I haven't, but research shows only one reference ( http://forums.mxtrax.co.uk/showthread.php?t=191526&page=2 ) and that's over THREE YEARS OLD:-

*Driving licence categories are based on maximum allowable weight. Drivers who passed a normal car test (category B) since 1 January 1997, are limited to driving vehicles with a maximum weight of 3500kg, or 4250kg with a trailer of 750kg. Before that date the limit was 7500kg, or 8250kg if a trailer was towed. So, your 24-year-old son or daughter may not legally be able to take over the driving of your 3500kg+ motorhome if you are taken ill, say (nor indeed anyone of any age who passed the B test after that date). And hooking up a large trailer - carrying, say, a car - behind your 3500kg motorhome, would put you well over the 4250kg limit. So, if you have a larger-than-usual motorhome, or tow a heavy trailer, make sure that all the potential drivers have the correct licence. Despite rumours in the press, there are no plans to apply this 3500/4250kg limit retrospectively to pre-1997 drivers - you will retain your existing entitlement until at least 70 years of age, when your current licence expires.

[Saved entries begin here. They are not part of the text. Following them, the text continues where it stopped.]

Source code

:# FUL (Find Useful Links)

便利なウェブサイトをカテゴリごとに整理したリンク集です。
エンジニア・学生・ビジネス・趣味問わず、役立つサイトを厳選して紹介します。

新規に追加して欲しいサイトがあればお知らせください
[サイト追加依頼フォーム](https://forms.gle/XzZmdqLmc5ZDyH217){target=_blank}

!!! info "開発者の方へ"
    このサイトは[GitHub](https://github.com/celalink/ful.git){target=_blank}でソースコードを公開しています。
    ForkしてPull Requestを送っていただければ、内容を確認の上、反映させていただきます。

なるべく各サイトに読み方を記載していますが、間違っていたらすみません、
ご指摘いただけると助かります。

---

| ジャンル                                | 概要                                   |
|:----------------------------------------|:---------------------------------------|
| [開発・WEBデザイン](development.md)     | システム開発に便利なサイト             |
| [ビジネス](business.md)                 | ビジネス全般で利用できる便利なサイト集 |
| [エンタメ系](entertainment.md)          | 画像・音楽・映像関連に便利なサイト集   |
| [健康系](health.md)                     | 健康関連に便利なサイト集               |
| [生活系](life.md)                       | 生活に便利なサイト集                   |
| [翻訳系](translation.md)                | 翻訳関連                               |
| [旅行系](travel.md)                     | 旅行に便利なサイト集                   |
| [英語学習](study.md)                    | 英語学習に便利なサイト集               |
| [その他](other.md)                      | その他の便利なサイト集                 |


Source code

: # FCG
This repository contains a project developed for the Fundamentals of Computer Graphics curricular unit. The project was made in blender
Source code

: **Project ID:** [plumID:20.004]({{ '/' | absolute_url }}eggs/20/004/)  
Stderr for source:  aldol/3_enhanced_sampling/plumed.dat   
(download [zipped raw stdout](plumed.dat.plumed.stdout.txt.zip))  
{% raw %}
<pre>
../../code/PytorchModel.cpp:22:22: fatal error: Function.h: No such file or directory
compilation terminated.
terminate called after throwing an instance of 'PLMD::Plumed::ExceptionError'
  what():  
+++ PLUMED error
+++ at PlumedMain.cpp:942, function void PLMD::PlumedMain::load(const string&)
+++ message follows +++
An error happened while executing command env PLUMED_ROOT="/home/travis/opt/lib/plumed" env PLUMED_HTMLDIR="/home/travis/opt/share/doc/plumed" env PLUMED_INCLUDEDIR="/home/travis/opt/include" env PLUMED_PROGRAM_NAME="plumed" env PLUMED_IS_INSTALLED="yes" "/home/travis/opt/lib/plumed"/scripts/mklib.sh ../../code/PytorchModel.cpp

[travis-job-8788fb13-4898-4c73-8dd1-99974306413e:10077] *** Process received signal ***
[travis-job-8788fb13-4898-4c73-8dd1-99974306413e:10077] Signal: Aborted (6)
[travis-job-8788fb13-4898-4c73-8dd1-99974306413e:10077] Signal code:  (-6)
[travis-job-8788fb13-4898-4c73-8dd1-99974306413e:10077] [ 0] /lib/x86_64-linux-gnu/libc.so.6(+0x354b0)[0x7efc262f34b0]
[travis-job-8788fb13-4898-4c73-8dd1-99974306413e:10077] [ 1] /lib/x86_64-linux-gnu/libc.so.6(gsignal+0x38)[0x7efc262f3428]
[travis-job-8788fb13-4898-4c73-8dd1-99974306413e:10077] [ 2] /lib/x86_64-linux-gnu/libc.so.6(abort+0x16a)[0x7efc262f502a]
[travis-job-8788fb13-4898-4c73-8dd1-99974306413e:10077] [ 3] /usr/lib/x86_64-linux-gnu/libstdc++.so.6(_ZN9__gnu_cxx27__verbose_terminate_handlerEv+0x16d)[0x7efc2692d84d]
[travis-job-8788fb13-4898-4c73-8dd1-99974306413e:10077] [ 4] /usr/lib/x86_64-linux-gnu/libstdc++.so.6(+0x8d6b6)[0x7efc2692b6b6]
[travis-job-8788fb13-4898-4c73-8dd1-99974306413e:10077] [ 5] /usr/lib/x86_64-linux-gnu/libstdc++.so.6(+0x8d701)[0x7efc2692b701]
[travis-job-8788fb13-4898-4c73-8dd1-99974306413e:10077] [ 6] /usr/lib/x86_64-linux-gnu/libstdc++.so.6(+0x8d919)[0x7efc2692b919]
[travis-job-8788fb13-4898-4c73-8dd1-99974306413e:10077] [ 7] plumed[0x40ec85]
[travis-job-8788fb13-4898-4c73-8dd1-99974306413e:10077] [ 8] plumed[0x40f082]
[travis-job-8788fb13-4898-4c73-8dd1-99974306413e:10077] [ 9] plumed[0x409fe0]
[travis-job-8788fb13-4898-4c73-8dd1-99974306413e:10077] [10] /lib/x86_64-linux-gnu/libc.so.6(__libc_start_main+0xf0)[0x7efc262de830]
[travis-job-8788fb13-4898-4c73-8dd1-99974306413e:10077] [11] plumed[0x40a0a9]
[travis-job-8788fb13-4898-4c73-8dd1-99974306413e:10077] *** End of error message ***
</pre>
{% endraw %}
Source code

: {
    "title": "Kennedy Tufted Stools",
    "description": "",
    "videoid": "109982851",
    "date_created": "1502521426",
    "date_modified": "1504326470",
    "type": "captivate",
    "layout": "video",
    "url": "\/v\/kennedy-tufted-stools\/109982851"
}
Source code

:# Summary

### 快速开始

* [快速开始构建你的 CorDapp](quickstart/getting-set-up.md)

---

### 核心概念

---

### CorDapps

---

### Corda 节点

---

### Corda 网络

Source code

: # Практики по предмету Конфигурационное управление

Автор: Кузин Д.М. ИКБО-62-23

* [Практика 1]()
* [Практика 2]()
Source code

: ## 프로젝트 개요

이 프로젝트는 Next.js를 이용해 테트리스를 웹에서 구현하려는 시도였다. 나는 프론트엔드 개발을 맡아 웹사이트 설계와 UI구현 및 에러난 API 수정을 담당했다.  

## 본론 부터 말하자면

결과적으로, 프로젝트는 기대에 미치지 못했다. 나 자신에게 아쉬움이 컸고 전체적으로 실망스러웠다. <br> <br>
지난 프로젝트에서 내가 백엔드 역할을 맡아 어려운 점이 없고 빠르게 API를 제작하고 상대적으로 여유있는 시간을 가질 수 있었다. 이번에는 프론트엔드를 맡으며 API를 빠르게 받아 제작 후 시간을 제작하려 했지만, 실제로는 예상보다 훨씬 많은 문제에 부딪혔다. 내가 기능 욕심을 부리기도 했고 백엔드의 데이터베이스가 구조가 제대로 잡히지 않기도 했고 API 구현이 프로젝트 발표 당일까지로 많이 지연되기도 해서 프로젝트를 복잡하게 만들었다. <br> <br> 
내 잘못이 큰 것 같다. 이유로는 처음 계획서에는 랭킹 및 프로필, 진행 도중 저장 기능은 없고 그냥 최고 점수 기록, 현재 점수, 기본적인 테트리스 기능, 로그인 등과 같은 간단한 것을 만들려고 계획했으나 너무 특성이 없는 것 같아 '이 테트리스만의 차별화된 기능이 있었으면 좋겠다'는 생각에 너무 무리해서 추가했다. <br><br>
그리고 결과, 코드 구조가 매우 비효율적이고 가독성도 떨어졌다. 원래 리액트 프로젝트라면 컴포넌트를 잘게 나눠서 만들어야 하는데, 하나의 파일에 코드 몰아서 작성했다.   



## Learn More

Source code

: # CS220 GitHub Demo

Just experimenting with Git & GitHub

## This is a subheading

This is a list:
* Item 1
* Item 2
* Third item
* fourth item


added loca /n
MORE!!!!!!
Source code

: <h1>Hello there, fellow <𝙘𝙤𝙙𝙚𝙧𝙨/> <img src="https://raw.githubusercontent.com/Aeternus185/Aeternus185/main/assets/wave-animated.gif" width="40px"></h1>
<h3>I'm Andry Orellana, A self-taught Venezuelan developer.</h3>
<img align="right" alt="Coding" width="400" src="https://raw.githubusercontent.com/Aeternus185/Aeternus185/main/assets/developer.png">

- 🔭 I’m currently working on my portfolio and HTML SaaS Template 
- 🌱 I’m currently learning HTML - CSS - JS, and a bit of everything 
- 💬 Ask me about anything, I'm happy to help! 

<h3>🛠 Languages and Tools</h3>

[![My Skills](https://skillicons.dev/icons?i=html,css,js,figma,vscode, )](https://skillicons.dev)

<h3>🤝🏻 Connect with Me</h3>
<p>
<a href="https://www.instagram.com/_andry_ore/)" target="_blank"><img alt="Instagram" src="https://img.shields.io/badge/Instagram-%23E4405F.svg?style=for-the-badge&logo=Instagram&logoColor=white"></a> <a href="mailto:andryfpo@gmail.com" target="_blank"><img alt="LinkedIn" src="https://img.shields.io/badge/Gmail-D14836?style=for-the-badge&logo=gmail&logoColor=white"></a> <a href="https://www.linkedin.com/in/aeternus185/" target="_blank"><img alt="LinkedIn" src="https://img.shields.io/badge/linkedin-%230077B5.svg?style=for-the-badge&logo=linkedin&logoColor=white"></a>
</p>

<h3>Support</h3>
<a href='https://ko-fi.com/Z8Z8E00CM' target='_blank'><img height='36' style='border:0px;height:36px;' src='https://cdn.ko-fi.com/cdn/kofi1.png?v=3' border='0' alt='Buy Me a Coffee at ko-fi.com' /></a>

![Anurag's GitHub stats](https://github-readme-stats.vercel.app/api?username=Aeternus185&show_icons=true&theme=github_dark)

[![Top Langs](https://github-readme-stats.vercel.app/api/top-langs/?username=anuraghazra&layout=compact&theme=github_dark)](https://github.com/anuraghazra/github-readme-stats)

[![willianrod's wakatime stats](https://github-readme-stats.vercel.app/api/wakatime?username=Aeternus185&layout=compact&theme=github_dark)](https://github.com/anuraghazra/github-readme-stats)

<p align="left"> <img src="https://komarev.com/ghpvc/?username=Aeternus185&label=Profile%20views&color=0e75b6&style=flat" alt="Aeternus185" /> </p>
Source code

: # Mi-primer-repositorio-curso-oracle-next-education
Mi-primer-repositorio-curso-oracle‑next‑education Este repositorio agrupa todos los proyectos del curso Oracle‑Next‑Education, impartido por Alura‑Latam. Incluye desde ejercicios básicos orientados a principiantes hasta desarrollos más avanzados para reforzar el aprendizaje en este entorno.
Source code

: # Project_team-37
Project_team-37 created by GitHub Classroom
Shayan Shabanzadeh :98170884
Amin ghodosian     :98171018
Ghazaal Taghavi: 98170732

At that point you will need to take a medical test to retain the 7500/8250kg licence, or revert to the 3500/4250kg limit.
Most British motorhomes have a maximum gross weight (MGW) of less than 3500kg, but not all: some, for example the Ace Firenze, has an MGW of 3850kg, and the Bürstner Elegance I820 has a whopping 5000kg MGW. Also, most American RVs are very heavy, and many are over even the 7500kg threshold - for instance, the Winnebago Journey 32T, has an MGW of 12,660kg, and this is by no means the heaviest. If this problem affects you, it is possible for a vehicle of more than 3500kg to be down-plated, to come within this limit.
The way in which this can be done is that changes are made to suspension and tyres, and the base vehicle manufacturer or chassis converter (such as Al-Ko) can issue a new plate on which the new weights are recorded. But remember, you may be sacrificing some payload this way.
There are changes afoot from the European Third Driving Licence Directive, but these are some years away, and in any case will also not be retrospective. For example, all new licences are likely to have only a ten-year duration, with the possibility of eyesight or other medical tests on renewal. There may also be a new Leisure Vehicle category defined for driving licence purposes, and this might just sort out some of the present anomalies.*

Dougie.


----------



## loddy (Feb 12, 2007)

Is that a no then Dougie ?

Loddy


----------



## asprn (Feb 10, 2006)

loddy said:


> Is that a no then Dougie ?


The very first two words of my reply give it away. 

Dougie.


----------



## passionwagon (Nov 13, 2005)

8O Changes are in the pipeline for many catagories. 
Take a look at this :!:

http://ec.europa.eu/transport/road_safety/behavior/doc/2003_10_22_memo_drivinglicence_en.pdf


----------



## SilverF1 (Feb 27, 2009)

I came across some information on the Fédération Internationale de l'Automobile (FIA) website. No mention of a new category in there.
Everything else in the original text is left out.